Look through the listing and report every line that has "version" in it.

** Opening EXTRACTED ENTRIES block **

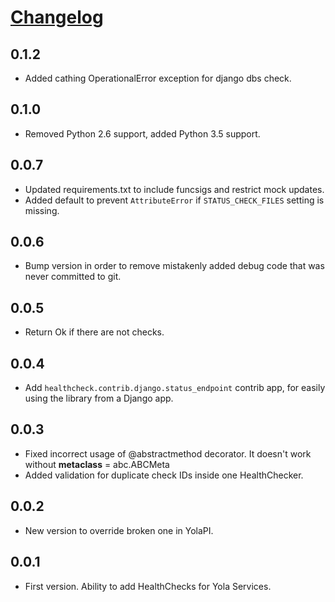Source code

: # [Changelog](https://github.com/yola/healthcheck)

## 0.1.2
* Added cathing OperationalError exception for django dbs check.

## 0.1.0
* Removed Python 2.6 support, added Python 3.5 support.

## 0.0.7
* Updated requirements.txt to include funcsigs and restrict mock updates.
* Added default to prevent `AttributeError` if `STATUS_CHECK_FILES` setting is missing.

## 0.0.6
* Bump version in order to remove mistakenly added debug code that was never
  committed to git.

## 0.0.5
* Return Ok if there are not checks.

## 0.0.4
* Add `healthcheck.contrib.django.status_endpoint` contrib app, for easily
  using the library from a Django app.

## 0.0.3
* Fixed incorrect usage of @abstractmethod decorator. It doesn't work without
  __metaclass__ = abc.ABCMeta
* Added validation for duplicate check IDs inside one HealthChecker.

## 0.0.2
* New version to override broken one in YolaPI.

## 0.0.1
* First version. Ability to add HealthChecks for Yola Services.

** Closing EXTRACTED ENTRIES block **

YOUR SOLUTION:
* Bump version in order to remove mistakenly added debug code that was never
* New version to override broken one in YolaPI.
* First version. Ability to add HealthChecks for Yola Services.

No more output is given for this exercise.